A Toy from McDonald’s

Derrida has it right, this toy is not just a toy. Buddhists, too. This toy is composed of a whole bunch of non-toy things. This particular toy is a thing that is so many things.

It’s plastic. Its microplastics. It’s mass production. It’s pollution. It’s waste. It’s capitalism. It’s overproduction. It’s the gyre in the Pacific Ocean. It’s creepy. It’s positive psychology. It’s obesity. It’s a health crisis. It’s an agricultural crisis. It’s the algal bloom in the Gulf of Mexico. In no way is this toy just a toy.

Some say knowledge is power. But knowledge is crippling when you exist in the world with all the knowledge of what all a happy meal toy is. I feel no empowerment in boycotting McDonald’s or refusing the toy that comes with the happy meal. I know I’m a teeny insubstantial minority whose net effects are dwarfed by the rest of the kids meal toys that will outlive me and all the other humans for the next 400 years.

The hypocrisy is real. I succumb to the pressure of my son begging. I could say no. I could show him pictures of the gyre. But the gyre is made up almost entirely of non-Happy Meal toys, I can imagine him saying. I succumb to lots of pressures to live like those around me. Those living as if we aren’t on the conveyor belt that delivers us to the abyss.

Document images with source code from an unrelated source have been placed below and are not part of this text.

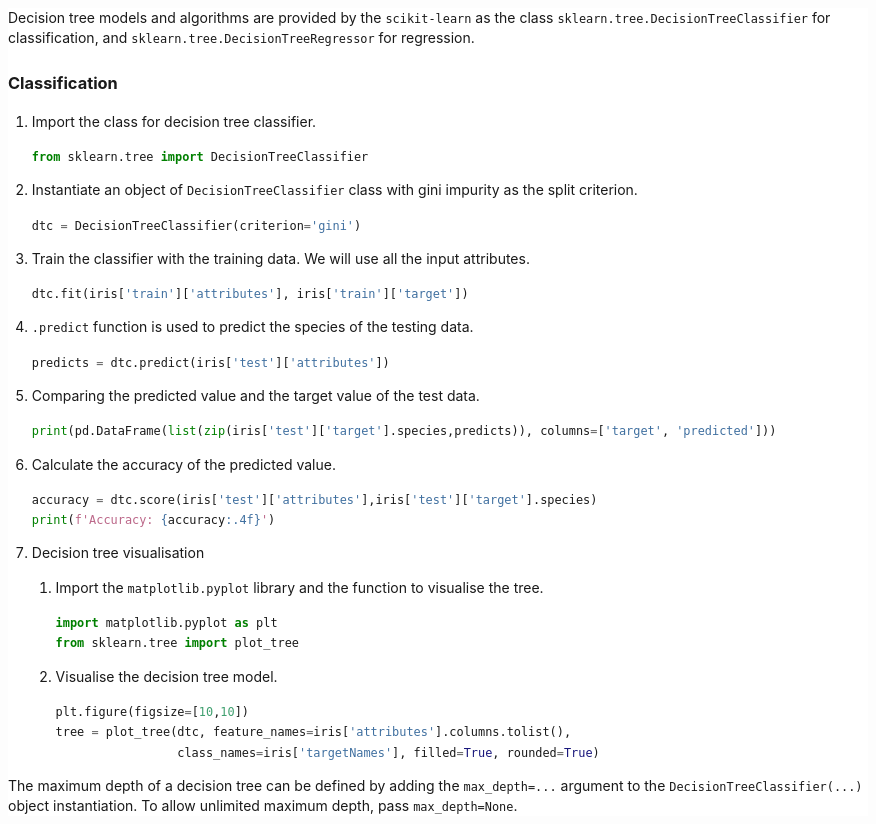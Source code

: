 Decision tree models and algorithms are provided by the `scikit-learn` as the class `sklearn.tree.DecisionTreeClassifier` for classification, and `sklearn.tree.DecisionTreeRegressor` for regression.
  
### Classification
  
1. Import the class for decision tree classifier.
    ```python
    from sklearn.tree import DecisionTreeClassifier
    ```

2. Instantiate an object of `DecisionTreeClassifier` class with gini impurity as the split criterion.
    ```python
    dtc = DecisionTreeClassifier(criterion='gini')
    ```

3. Train the classifier with the training data. We will use all the input attributes.
    ```python
    dtc.fit(iris['train']['attributes'], iris['train']['target'])
    ```

4. `.predict` function is used to predict the species of the testing data.
    ```python
    predicts = dtc.predict(iris['test']['attributes'])
    ```

5. Comparing the predicted value and the target value of the test data.
    ```python
    print(pd.DataFrame(list(zip(iris['test']['target'].species,predicts)), columns=['target', 'predicted']))
    ```

6. Calculate the accuracy of the predicted value.
    ```python
    accuracy = dtc.score(iris['test']['attributes'],iris['test']['target'].species)
    print(f'Accuracy: {accuracy:.4f}')
    ```

7. Decision tree visualisation
    
    1. Import the `matplotlib.pyplot` library and the function to visualise the tree.
        ```python
        import matplotlib.pyplot as plt
        from sklearn.tree import plot_tree
        ```
    
    2. Visualise the decision tree model.
        ```python
        plt.figure(figsize=[10,10])
        tree = plot_tree(dtc, feature_names=iris['attributes'].columns.tolist(), 
                         class_names=iris['targetNames'], filled=True, rounded=True)
        ```
  
The maximum depth of a decision tree can be defined by adding the `max_depth=...` argument to the `DecisionTreeClassifier(...)` object instantiation. To allow unlimited maximum depth, pass `max_depth=None`.
  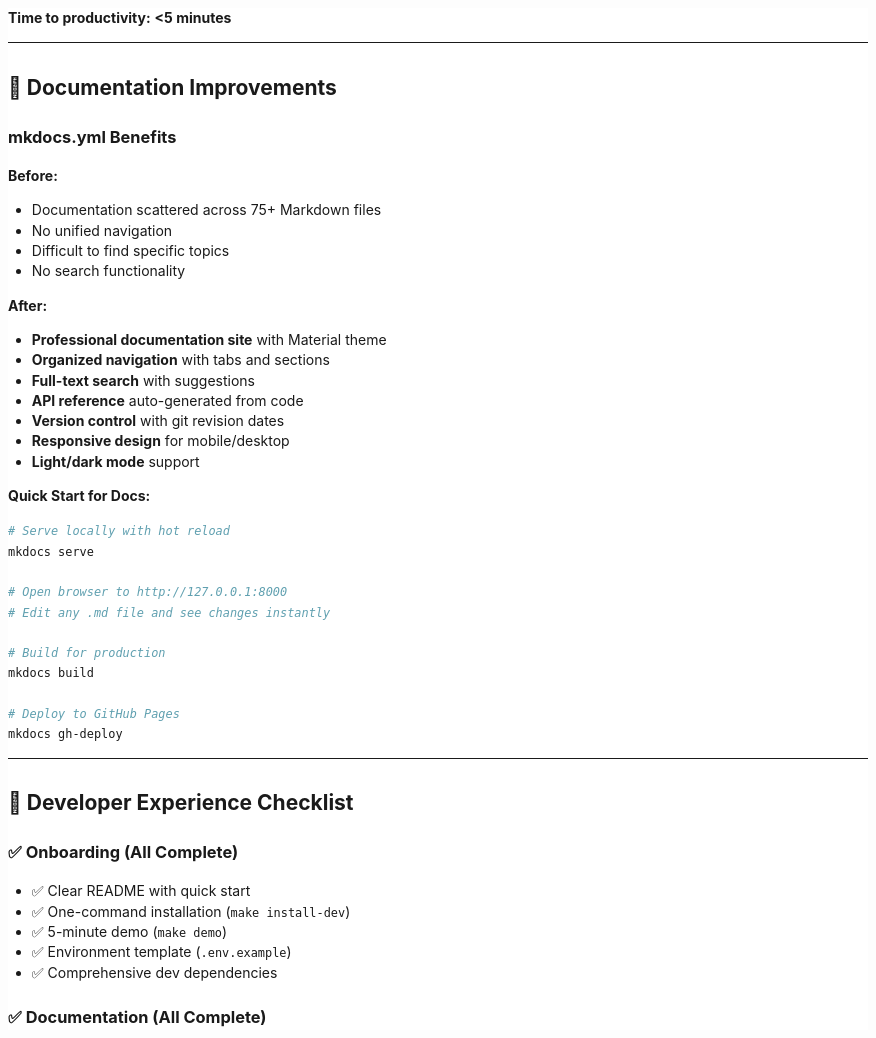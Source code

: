 **Time to productivity:** **<5 minutes**

---

## 📖 Documentation Improvements

### mkdocs.yml Benefits

**Before:**
- Documentation scattered across 75+ Markdown files
- No unified navigation
- Difficult to find specific topics
- No search functionality

**After:**
- **Professional documentation site** with Material theme
- **Organized navigation** with tabs and sections
- **Full-text search** with suggestions
- **API reference** auto-generated from code
- **Version control** with git revision dates
- **Responsive design** for mobile/desktop
- **Light/dark mode** support

**Quick Start for Docs:**
```bash
# Serve locally with hot reload
mkdocs serve

# Open browser to http://127.0.0.1:8000
# Edit any .md file and see changes instantly

# Build for production
mkdocs build

# Deploy to GitHub Pages
mkdocs gh-deploy
```

---

## 🎯 Developer Experience Checklist

### ✅ Onboarding (All Complete)

- ✅ Clear README with quick start
- ✅ One-command installation (`make install-dev`)
- ✅ 5-minute demo (`make demo`)
- ✅ Environment template (`.env.example`)
- ✅ Comprehensive dev dependencies

### ✅ Documentation (All Complete)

How far we fall, however, and in what manner we fall, is still in our hands. Will we continue to send all the planet’s dispossessed peoples and sensitive species first? Do we reduce the height of the cliff? It’s possible to mitigate the damage. But we have to understand what we refuse to know or act on: Happy Meal toys have got to go (just as so many other things will have to go).